Putin ya había ocupado la presidencia tres veces: entre 2000 y 2004; entre 2004 y 2008, y entre 2012 y 2018. Anteriormente, los períodos presidenciales eran de cuatro años, pero gracias al cambio de ‘un articulito’, promovido por Dmitri Medvédev –quien le guardó el puesto a Putin entre 2008 y 2012–, los mandatos presidenciales tienen una duración de seis años.
En esta ocasión, la ceremonia de investidura fue menos estrafalaria que en anteriores oportunidades, pero no estuvo exenta de boato. Al acto asistieron unos 6,000 invitados, entre los que había ministros de su anterior gabinete, diputados y senadores, miembros del cuerpo diplomático, autoridades civiles, eclesiásticas y militares, entre otras personalidades.

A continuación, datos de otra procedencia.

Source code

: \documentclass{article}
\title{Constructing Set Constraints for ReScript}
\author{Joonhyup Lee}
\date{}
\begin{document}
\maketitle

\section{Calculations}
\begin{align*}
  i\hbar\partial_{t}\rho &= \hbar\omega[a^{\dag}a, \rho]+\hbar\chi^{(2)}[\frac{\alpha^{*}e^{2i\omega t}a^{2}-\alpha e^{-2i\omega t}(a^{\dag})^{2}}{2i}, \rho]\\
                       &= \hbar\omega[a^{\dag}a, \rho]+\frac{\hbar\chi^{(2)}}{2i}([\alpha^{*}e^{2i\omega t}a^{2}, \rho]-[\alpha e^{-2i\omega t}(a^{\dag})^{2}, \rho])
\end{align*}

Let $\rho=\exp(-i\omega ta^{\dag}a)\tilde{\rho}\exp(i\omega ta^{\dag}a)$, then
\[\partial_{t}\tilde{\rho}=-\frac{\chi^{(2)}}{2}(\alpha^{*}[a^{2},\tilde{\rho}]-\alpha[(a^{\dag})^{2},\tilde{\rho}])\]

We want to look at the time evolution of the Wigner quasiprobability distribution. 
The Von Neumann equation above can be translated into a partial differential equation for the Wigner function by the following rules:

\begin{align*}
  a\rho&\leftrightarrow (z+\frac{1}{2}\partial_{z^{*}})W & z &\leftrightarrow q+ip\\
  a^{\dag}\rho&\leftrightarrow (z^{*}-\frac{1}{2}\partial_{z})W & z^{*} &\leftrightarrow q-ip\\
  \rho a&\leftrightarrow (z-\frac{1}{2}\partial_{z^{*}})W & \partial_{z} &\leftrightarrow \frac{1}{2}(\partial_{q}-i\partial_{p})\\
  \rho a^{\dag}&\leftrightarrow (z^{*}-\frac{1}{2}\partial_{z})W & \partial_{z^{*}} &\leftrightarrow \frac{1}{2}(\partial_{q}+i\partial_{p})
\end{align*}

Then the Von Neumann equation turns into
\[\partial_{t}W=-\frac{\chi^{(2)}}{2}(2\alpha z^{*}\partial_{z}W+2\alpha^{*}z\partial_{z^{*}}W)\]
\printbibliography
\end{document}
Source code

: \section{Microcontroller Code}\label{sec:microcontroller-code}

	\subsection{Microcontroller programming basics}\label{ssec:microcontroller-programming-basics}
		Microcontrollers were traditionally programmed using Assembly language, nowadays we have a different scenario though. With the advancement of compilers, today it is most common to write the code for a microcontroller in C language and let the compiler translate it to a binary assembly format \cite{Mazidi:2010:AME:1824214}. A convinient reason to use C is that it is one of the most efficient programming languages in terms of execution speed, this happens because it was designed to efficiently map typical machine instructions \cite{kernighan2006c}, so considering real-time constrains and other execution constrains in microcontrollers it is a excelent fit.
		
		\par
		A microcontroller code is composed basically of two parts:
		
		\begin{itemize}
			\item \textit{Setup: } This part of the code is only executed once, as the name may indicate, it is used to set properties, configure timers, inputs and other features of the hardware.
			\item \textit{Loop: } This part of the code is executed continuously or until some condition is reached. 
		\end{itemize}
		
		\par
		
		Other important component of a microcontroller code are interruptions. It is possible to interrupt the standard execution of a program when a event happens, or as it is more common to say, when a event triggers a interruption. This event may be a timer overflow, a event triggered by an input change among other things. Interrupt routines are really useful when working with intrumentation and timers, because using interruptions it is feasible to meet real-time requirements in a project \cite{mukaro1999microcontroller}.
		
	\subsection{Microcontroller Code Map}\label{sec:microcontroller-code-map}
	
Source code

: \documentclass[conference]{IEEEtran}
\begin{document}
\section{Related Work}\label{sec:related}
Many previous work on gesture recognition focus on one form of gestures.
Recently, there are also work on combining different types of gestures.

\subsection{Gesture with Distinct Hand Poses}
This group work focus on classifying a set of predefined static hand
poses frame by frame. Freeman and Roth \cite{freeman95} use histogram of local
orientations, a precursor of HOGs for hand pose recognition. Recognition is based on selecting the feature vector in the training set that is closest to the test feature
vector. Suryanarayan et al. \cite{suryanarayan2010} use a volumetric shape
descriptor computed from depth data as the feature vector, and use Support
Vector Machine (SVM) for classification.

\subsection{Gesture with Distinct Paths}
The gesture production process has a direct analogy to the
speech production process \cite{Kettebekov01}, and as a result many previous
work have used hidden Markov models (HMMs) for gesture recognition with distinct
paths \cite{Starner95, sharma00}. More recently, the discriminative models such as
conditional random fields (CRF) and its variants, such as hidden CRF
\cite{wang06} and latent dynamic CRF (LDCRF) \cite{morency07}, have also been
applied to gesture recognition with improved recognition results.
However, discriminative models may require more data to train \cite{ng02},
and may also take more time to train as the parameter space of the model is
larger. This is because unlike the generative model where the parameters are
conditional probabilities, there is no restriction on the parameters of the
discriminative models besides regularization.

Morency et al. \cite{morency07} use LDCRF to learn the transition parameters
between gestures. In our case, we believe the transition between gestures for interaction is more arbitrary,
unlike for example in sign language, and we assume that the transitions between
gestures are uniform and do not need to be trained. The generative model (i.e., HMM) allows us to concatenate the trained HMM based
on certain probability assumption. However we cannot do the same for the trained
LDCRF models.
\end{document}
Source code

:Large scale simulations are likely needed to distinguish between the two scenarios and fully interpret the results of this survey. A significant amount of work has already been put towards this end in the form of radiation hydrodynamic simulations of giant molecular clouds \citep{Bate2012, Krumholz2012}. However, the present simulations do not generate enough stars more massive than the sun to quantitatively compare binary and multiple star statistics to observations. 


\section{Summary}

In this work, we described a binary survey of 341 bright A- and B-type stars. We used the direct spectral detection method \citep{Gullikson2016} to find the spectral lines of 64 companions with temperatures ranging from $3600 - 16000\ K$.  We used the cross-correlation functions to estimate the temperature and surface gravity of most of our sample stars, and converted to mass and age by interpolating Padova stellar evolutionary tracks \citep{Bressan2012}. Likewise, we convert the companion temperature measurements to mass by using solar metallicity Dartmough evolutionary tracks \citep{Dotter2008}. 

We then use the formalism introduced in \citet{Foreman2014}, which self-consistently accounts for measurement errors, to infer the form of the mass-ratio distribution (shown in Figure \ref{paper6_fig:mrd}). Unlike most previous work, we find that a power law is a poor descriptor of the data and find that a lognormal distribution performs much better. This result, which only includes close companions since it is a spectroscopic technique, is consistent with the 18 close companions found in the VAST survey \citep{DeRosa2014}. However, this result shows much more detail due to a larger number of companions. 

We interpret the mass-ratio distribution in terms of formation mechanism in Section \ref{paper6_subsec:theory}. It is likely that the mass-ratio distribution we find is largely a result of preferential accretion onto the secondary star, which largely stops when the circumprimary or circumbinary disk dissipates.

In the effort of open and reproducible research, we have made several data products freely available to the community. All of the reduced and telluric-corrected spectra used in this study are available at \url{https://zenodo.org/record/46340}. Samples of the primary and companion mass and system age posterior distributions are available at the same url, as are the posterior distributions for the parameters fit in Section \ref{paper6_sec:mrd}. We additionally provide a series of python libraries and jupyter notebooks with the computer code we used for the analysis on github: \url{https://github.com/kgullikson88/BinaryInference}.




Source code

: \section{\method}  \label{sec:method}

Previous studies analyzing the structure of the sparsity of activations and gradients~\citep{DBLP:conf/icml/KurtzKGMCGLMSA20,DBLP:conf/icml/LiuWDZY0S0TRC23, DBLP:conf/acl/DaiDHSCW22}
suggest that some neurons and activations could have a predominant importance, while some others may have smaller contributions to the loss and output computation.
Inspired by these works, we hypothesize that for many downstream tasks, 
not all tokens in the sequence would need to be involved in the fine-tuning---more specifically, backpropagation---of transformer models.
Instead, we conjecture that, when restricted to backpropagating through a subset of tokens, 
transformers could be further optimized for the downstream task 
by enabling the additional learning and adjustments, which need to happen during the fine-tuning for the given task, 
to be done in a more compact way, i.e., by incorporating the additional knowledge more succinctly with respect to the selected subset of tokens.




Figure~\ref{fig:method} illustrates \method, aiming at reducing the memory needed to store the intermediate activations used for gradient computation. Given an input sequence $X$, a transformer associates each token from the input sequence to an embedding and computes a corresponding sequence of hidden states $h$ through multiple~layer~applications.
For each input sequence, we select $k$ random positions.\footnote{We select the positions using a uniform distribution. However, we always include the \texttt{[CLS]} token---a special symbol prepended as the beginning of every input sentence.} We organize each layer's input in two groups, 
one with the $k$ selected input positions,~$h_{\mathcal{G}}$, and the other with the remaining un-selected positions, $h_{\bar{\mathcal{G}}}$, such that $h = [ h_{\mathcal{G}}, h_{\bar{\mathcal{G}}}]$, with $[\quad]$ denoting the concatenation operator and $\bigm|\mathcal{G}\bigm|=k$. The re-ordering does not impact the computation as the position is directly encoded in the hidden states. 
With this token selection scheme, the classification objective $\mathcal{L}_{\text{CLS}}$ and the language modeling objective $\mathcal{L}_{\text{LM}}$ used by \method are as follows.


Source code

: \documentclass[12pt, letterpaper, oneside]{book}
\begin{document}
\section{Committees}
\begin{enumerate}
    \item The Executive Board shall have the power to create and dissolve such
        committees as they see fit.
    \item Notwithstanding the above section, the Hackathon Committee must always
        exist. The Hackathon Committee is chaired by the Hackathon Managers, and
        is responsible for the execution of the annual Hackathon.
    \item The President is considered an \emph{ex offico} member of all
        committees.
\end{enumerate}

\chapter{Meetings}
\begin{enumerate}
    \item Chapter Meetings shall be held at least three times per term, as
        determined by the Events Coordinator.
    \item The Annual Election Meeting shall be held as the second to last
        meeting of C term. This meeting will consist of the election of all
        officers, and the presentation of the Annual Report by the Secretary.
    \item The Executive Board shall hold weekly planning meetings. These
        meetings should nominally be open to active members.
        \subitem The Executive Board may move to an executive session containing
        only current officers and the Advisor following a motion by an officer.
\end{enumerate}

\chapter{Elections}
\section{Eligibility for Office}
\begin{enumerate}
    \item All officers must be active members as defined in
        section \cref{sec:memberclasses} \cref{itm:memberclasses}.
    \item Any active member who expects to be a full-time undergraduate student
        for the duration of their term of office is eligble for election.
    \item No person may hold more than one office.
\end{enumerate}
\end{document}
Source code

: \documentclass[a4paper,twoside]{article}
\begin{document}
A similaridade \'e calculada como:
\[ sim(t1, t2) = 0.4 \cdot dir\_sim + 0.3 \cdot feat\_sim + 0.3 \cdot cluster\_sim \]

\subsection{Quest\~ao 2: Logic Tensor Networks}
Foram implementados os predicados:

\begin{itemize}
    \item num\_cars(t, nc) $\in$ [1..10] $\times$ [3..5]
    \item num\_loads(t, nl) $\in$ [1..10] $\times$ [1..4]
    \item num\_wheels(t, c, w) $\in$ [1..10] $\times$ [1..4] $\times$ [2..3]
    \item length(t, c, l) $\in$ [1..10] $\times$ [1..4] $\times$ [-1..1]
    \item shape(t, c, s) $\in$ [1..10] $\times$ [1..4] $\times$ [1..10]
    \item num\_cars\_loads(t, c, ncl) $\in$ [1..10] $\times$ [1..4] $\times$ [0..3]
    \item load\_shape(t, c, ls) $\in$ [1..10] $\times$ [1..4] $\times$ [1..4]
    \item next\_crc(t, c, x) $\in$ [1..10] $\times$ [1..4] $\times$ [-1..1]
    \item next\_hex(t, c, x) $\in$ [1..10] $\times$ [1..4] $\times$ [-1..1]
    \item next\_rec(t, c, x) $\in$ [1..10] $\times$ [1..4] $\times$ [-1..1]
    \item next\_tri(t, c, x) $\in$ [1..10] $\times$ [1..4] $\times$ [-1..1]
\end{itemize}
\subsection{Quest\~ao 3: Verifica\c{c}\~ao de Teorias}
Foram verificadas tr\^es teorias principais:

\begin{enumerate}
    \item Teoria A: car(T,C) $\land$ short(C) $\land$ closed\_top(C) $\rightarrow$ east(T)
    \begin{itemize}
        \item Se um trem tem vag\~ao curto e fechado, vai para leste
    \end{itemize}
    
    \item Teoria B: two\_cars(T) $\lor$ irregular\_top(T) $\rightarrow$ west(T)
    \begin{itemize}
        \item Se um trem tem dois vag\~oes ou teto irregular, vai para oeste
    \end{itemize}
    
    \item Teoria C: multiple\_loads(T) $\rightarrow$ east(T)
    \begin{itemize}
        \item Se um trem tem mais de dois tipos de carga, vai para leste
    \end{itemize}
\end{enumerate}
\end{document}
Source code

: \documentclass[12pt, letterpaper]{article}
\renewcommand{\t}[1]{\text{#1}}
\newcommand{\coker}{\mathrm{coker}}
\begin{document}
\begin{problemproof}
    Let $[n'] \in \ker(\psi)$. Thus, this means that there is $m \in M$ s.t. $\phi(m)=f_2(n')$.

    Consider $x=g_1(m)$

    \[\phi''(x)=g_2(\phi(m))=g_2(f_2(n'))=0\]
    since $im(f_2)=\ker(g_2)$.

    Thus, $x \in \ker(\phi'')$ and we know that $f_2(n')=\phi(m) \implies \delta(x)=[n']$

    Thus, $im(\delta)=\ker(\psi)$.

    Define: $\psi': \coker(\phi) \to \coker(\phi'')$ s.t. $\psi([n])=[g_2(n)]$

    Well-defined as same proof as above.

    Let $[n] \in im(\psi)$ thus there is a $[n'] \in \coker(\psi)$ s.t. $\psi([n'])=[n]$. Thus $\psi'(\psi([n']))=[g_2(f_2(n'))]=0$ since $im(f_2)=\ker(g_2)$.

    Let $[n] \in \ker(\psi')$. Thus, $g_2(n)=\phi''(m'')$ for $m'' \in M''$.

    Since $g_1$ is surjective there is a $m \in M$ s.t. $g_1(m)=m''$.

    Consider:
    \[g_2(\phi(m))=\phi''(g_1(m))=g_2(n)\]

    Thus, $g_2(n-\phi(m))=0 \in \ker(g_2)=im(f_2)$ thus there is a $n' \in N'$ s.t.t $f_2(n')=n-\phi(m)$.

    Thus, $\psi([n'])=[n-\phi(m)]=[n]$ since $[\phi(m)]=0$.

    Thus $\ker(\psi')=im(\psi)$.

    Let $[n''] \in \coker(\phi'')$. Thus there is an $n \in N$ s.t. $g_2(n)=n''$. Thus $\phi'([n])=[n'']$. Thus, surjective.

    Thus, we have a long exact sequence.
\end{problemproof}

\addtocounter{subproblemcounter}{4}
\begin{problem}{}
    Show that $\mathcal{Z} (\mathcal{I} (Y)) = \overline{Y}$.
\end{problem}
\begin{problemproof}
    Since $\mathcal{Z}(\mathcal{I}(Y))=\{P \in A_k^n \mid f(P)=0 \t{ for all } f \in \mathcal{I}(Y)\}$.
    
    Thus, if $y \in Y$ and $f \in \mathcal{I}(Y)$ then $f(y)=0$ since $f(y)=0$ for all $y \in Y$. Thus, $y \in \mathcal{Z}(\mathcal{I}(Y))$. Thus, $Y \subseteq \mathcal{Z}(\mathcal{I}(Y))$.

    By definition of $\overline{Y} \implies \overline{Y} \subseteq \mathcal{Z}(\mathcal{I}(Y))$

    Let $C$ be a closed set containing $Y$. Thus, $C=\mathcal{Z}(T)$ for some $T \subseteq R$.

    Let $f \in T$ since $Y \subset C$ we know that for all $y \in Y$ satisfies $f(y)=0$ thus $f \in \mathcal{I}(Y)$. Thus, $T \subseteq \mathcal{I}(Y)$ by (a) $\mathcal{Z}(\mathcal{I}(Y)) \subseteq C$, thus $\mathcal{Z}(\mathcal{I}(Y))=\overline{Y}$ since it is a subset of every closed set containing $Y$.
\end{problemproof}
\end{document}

Una de las cosas más curiosas de la ceremonia era ver al mandatario solo en todo momento. No iba con escoltas, asistentes, ayudantes, consejeros, ministros, nada; ninguna persona lo acompañaba. Tampoco lo acompañaba nadie de su familia. Hay que recordar que Putin –nacido en San Petersburgo, en 1952– tiene dos hijas y se divorció en 2013 de su esposa, Ludmila, con quien se había casado en 1983.
Al comienzo vivieron en Alemania, donde él estaba al servicio de la KGB –la agencia de inteligencia rusa–, y tras la caída del Muro regresaron a Rusia, donde el dirigente empezó a escalar posiciones hasta convertirse en el número uno del régimen.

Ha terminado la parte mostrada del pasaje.